- **WORK REQUIRED**
Write out every line below that contains "unique".

[Dataset entries]
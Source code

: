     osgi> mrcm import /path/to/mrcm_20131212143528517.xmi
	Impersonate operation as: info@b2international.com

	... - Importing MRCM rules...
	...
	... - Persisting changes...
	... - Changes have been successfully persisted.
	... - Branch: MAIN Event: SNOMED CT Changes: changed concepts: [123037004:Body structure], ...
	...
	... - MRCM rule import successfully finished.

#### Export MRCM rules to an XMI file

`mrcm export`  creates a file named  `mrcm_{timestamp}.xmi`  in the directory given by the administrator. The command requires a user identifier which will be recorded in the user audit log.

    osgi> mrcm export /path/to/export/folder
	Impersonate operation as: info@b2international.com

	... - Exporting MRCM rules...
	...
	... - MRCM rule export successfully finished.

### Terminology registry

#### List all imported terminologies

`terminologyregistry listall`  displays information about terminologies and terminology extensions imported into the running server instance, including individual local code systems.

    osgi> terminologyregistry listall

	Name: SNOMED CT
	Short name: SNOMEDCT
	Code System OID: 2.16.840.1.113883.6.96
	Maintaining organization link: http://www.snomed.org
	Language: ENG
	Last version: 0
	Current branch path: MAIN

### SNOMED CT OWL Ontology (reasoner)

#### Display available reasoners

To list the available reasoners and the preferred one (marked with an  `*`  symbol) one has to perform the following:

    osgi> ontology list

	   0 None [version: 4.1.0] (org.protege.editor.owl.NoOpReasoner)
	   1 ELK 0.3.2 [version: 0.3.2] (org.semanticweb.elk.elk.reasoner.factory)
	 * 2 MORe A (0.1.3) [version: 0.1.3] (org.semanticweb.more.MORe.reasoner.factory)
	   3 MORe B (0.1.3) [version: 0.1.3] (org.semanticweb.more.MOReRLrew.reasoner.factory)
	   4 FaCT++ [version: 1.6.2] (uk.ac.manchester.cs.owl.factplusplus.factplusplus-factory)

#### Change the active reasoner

* * *

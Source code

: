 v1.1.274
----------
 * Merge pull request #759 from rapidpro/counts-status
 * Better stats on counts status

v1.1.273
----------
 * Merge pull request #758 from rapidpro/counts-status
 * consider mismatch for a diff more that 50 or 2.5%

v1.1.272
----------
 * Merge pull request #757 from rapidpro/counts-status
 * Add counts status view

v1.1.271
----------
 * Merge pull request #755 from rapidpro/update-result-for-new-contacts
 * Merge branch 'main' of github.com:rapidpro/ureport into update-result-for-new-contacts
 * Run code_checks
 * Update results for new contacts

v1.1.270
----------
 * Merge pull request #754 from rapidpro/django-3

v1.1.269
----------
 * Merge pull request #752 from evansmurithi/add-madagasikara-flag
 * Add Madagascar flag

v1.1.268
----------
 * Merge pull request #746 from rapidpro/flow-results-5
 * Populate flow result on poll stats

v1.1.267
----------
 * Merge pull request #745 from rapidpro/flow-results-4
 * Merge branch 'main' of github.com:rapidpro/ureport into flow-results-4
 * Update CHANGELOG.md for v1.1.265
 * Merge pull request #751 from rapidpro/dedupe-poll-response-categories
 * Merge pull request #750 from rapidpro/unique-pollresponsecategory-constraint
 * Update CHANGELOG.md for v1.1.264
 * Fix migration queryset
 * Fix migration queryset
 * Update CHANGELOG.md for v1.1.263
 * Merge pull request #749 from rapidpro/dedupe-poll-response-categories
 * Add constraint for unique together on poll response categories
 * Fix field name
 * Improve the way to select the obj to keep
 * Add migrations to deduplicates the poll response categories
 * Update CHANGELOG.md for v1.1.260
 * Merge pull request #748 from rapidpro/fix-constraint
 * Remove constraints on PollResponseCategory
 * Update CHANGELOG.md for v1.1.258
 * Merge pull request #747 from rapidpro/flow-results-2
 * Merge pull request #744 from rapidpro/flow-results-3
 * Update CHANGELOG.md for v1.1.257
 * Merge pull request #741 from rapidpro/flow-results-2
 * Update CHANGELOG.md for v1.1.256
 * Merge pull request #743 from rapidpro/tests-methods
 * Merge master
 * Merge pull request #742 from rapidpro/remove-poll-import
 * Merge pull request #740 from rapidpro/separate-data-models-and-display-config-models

- **SOLUTION**
 * Merge pull request #750 from rapidpro/unique-pollresponsecategory-constraint
 * Add constraint for unique together on poll response categories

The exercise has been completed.